# Is it possible to reverse the polarity of already polarized light using passive materials?

For a gizmo idea that I have, I want to understand if it's possible to "reverse/turn" the polarity of light using passive, relatively thin and cheap films, similar to what we see in 3d glasses or TN screens?

By reverse/turn I mean reversing the handedness of circularly polarized light or changing the angle of linearly polarized light by 90 degrees.

It appears that polymer or quartz rotators are available, for example http://www.u-optic.com/gid_52_prdid_62_pid_266_l_1 , but I'm unable to find a relatively cheap source.

To add to John Rennie's answer and Noldor130884's answer: a half wavelength waveplate will reverse the handedness of circularly polarized light. It's the same principle as converting linear to circularly polarized light although here you don't have the precise alignment problems (to convert linear to circularly polarized, you need to align the input light's plane of polarization at an angle of 45 degrees relative to the extraordinary/ ordinary axes of the birefringent crystal).

An interesting aside is that, through conservation of angular momentum, the light exerts a torque on the waveplate as it does this (the classic 1936 Beth experiment actually measured this[1]).

A disadvantage of waveplates is that they are wavelength sensitive: the aimed-for conversion is set by the thickness of the plate in waves at the particular waveplate in question. So a quarter wave waveplate at 700nm will be a half wave waveplate at 350nm wavelength.

Quartz is the commonest material that will do this and halfwave waveplates are very thin - less than a millimeter in thickness. You can probably find an optically active polymer to do this. Waveplates are expensive because not many of them are made. If a consumer electronics application with a large market for waveplates were found, you can guarantee that the same waveplates would shrink radically in cost as companies engineered ways to cheaply mass produce the item in question.

[1]. Richard A. Beth, "Mechanical Detection and Measurement of the Angular Momentum of Light", Phys. Rev., 50, #2, pp115-125 1936

• Can you comment about light intensity loss for each passage through a wave plate? Commented Jul 26, 2015 at 8:13
• @nitzanms That depends on the waveplate quality. If it is a bare waveplate, there is a roughly a 4% loss at each surface. So there's about an 8% loss for each passage through the device. Good quality optical coatings should reduce this to less than 1% for each passage through the device. Commented Jul 26, 2015 at 11:06

As you probably already know, reflective surfaces invert the handedness of a C-pol light.
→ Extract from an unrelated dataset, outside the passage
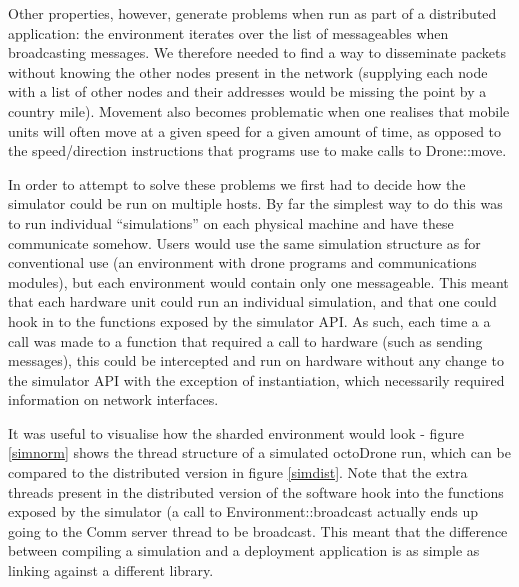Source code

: Other properties, however, generate problems when run as part of a distributed application: the environment iterates over the list of messageables when broadcasting messages. We therefore needed to find a way to disseminate packets without knowing the other nodes present in the network (supplying each node with a list of other nodes and their addresses would be missing the point by a country mile). Movement also becomes problematic when one realises that mobile units will often move at a given speed for a given amount of time, as opposed to the speed/direction instructions that programs use to make calls to Drone::move.

In order to attempt to solve these problems we first had to decide how the simulator could be run on multiple hosts. By far the simplest way to do this was to run individual ``simulations'' on each physical machine and have these communicate somehow. Users would use the same simulation structure as for conventional use (an environment with drone programs and communications modules), but each environment would contain only one messageable. This meant that each hardware unit could run an individual simulation, and that one could hook in to the functions exposed by the simulator API. As such, each time a a call was made to a function that required a call to hardware (such as sending messages), this could be intercepted and run on hardware without any change to the simulator API with the exception of instantiation, which necessarily required information on network interfaces. 

It was useful to visualise how the sharded environment would look - figure \ref{simnorm} shows the thread structure of a simulated octoDrone run, which can be compared to the distributed version in figure \ref{simdist}. Note that the extra threads present in the distributed version of the software hook into the functions exposed by the simulator (a call to Environment::broadcast actually ends up going to the Comm server thread to be broadcast. This meant that the difference between compiling a simulation and a deployment application is as simple as linking against a different library.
So one solution would basically put a source of light in front of you, and the other one at your back, so that it would be reflected more or less from the direction from which the first source radiates.

About thin films, I could possibly think of something, but it would be rarely something that you can use for "gizmo ideas" of yours: metamaterials. You can use a thin film as a half-wave plate (see link above), but the construction of such optics requires a lot of engineering.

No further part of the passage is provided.